今村:もともと松永久秀は「いつか書きたいな」とは思ってたんですよ。ただこれは、もっと先の自分の集大成みたいになるとも思っていたんです。でも最近のネットとかでの過剰なまでの叩きとかいろいろ見て、なんでこんな人は優しくなれなくなったんだろうとか考えた時に、松永久秀も同時代の人に悪人と叩かれて、資料的にもすでに冤罪とされているのにまだ叩かれている武将やから、題材的にはいいんだろうって思ったんです。
 ただ、70歳まで生きているけれど33歳までの経歴が不明ってことで、今の俺にはちょっときついんかなと思っていたら、講談社が「やれますよー」って言うから。「今村さん、思った時が書く時ですよ」って。絶対に適当に言ってるんですけれど、なんとなく思ったのは、まあこれを虎の子みたいにあっためといたら、一生書かへんかもしれんなって。書けるチャンスがあったら書いたろうと思いました。

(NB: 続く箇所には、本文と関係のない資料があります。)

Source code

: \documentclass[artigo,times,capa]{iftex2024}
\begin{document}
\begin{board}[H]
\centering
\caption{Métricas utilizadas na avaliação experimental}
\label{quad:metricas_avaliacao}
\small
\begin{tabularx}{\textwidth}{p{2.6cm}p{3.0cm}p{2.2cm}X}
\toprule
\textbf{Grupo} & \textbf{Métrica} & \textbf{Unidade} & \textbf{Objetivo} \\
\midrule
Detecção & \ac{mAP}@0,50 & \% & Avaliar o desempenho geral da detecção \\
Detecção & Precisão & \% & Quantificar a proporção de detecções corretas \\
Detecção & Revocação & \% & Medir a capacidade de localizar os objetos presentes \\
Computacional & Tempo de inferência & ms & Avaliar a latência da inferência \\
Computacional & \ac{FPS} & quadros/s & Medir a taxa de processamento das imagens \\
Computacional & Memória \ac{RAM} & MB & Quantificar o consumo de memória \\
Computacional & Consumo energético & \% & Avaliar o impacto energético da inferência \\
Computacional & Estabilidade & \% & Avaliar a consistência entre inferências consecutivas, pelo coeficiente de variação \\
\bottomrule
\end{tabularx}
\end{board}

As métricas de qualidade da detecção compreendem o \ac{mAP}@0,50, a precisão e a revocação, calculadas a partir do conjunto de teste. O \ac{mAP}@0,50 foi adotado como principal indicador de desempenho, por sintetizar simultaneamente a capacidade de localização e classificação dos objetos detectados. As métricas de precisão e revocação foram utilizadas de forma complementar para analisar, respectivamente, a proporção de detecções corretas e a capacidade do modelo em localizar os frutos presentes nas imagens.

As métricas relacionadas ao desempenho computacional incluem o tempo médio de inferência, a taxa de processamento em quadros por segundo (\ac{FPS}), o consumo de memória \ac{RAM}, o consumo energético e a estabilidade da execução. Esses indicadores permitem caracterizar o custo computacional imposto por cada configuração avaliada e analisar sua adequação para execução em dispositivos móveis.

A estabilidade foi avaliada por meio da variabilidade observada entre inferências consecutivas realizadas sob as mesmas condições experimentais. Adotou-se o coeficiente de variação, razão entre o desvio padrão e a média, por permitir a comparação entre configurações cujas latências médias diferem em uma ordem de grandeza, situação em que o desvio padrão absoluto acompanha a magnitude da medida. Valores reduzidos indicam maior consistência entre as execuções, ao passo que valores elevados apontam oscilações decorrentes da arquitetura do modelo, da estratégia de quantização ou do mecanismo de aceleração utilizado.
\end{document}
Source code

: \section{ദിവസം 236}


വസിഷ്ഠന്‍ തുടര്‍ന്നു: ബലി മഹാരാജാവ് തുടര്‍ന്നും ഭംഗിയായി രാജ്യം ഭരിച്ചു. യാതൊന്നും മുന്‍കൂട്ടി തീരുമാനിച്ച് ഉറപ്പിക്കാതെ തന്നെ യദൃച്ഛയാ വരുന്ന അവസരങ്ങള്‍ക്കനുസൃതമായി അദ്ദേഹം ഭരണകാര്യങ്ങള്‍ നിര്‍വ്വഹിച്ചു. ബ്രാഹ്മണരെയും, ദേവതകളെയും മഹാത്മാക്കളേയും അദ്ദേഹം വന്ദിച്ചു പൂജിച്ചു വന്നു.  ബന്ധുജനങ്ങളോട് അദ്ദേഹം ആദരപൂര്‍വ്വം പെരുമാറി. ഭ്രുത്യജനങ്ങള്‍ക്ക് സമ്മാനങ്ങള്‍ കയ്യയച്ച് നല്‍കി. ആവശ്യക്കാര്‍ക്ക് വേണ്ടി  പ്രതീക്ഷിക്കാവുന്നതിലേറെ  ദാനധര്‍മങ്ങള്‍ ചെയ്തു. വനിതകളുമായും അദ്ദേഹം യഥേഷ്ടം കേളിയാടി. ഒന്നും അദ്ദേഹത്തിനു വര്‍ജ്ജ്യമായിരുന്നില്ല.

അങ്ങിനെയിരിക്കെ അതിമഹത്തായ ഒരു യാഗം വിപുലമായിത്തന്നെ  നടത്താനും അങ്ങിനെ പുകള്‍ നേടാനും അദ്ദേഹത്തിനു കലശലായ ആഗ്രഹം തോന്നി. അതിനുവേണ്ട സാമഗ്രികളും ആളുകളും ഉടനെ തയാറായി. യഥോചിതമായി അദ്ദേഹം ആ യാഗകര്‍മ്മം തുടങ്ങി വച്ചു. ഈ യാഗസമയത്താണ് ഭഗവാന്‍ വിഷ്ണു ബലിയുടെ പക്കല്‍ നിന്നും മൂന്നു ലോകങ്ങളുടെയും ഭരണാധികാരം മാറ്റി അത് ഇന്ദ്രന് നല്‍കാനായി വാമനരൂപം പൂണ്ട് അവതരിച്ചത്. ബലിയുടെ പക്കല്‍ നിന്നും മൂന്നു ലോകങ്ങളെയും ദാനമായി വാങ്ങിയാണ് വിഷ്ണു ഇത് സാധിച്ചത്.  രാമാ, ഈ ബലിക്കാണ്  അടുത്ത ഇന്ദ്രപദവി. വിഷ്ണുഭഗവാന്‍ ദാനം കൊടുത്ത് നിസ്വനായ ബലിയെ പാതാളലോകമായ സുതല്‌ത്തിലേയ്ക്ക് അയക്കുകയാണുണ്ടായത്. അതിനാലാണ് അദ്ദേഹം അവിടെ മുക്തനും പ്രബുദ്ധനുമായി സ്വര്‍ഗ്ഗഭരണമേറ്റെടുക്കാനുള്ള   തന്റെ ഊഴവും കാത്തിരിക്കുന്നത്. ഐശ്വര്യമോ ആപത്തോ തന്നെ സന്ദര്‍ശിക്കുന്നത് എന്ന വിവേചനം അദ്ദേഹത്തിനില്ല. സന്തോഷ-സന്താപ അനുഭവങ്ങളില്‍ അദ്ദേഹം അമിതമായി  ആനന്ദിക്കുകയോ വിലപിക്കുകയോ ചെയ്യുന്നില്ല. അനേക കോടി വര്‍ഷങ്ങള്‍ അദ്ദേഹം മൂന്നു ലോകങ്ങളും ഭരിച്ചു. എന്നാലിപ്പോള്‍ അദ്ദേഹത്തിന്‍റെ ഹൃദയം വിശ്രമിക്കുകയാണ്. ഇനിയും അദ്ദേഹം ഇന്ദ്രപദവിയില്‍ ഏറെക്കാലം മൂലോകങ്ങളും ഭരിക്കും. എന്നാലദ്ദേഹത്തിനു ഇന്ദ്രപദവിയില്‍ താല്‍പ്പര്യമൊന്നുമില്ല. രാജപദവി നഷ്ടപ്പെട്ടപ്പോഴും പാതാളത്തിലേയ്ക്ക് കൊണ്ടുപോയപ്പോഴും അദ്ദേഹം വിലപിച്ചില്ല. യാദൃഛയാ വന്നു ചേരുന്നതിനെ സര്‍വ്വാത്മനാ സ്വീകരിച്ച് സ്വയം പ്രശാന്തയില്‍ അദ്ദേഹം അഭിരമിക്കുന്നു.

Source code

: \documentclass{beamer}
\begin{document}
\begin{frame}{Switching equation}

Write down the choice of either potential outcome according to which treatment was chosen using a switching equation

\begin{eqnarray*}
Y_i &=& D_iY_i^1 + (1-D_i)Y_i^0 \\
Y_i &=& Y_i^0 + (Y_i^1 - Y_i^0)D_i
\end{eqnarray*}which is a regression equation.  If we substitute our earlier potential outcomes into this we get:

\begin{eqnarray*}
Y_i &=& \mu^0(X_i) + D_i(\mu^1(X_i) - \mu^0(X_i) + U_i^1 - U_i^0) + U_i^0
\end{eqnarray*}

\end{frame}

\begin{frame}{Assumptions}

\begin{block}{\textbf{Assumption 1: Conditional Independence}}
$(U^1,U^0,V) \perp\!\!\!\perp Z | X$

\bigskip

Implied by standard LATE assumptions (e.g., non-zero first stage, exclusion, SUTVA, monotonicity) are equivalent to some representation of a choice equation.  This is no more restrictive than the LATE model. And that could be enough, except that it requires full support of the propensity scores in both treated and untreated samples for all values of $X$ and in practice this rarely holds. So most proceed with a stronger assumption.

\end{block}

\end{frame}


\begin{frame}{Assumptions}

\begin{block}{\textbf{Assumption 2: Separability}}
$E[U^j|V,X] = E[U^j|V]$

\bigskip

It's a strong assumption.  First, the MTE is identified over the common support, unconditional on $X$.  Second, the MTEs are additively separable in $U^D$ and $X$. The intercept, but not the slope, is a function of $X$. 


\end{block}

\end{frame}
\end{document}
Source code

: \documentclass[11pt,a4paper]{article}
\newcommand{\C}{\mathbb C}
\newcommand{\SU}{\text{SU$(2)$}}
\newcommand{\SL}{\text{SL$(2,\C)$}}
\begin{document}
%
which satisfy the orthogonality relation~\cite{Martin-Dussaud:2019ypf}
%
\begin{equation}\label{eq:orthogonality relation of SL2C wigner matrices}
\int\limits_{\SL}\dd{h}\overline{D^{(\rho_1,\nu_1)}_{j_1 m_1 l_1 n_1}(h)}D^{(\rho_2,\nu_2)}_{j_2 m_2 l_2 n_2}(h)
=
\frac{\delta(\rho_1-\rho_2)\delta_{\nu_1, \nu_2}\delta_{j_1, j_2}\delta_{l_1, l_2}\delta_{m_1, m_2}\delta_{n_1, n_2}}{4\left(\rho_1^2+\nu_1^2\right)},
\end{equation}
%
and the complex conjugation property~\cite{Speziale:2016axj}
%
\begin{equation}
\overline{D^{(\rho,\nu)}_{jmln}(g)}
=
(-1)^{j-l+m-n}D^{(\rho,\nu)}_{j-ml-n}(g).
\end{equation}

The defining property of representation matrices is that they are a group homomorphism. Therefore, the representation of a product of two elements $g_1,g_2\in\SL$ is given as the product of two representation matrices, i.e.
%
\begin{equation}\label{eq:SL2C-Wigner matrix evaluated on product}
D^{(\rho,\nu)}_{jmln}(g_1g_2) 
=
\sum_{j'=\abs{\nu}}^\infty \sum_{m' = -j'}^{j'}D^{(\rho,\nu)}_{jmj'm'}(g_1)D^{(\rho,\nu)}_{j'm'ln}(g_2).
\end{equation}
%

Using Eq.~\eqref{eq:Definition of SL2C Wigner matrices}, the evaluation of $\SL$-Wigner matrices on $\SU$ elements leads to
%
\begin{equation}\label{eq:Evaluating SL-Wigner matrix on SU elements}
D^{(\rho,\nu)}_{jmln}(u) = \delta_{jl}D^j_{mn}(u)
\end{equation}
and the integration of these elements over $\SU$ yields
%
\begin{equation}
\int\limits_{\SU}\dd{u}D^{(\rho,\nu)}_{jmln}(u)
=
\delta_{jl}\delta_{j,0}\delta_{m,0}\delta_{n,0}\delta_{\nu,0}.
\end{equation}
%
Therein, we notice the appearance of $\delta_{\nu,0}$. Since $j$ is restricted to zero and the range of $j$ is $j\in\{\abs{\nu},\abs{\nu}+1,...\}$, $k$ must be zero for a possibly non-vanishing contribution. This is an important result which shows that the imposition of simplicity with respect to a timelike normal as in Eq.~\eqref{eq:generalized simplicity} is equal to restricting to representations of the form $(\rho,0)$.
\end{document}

――松永久秀のイメージを覆したいという気持ちもありましたか。

今村:いや、世間のイメージの真逆を書こうとかいう気持ちはなかったんですよ。まあ、なぜここまで悪評がついたのかっていうのには興味がありました。悪評がついたにはついたなりの理由もあったはずだから。歴史のとらえ方で最近危険やなと思うのは、『八本目の槍』で書いた石田三成についても思ったんですけれど、昔あんだけ悪もんと言われていたのに、「戦国無双」とかでイケメンになって、「義の武将」みたいなこと言われてむっちゃええ奴になって人気が出ている。そっちも嘘やろうと僕は思っている。過剰ないいもんも、過剰な悪もんも、どっちも本当かもしれないしどっちも嘘かもしれない。僕は『八本目の槍』で人間石田三成を書くためにその原点ってどこにあるんやろって思って青年期まで遡る手法をとったんです。今回も、松永久秀をめっちゃいいもんにして書くとかじゃなくて、なぜ彼が悪く言われるようになったのか、その理由に注目したいと思いました。作中で、一度も会ったことのない人間を、俺はどうしてこんなに憎んでいるんだろうと気づくシーンがありますが、どちらかというとそれが書きたかったことかなと思います。

――最近の読書生活は。

今村:最近はあんまり読まなくなったかな。読む時間がないという物理的なこともあるけれど、僕は人の文章を「食べる」という認識なんですが、あんまり人の文章を食べ過ぎると問題があって。僕は『くらまし屋稼業』で人の技を真似る主人公を書いていますが、僕自身も吸収率がいいと思うんですよ。人の文章を食べて「ああ、いいな」と思うところを取り入れて、変換したりブレンドして自分の文章に活かすのは得意なほうなので、だから人の文章を食いすぎるのも問題なんです。

――人の文章をブレンドして取り入れるというのは。

今村:「この2行は池波さんっぽくいこう」とか、「冒頭は北方先生っぽくパンチ強くいこう」とか、「解説やから、司馬さんみたいなまとめ方がいいな」とか、「この章の締めはきれいな文章で終わりたいから藤沢先生っぽく」とか。それと、僕は結構山本周五郎先生の「細部から引く」というやつが好きなんです。山本先生というのは光っている廊下からがーっと引いていく描写、みたいなことをやるので、そういうことをやるとか。
 語彙に関しても、『八本目の槍』で書いたかな、「屹峭たる断崖」っていうのは山本先生がよく使う言葉だし、「茅舎」というのは司馬先生が好き好んで使う言葉で、僕も使うし。池波先生は若い人の咳は「せき」って読ませるけれど、おじいちゃんの咳は「しわぶき」って読ませる。「切っ先」も「鋒」という一文字で書くとか。いろんな人の文章や語彙が血となり肉となっているのを感じながら書いています。

――一日のタイムテーブルって決まってますか。

今村:朝の8時から夕方6時まで書く。昼飯は食べないですね、食べてもヨーグルトくらい。で、基本6時まで書いて、出前をとるか、事務所の子が作っておいてくれたものを食べてちょっと休憩して、9時くらいから深夜2時から4時、まあ平均して3時くらいまで書いて、寝て、8時に起きる。どこにも行かないでほとんど書いてるわ。普段からそんな生活だから、新型コロナもまったく関係ない。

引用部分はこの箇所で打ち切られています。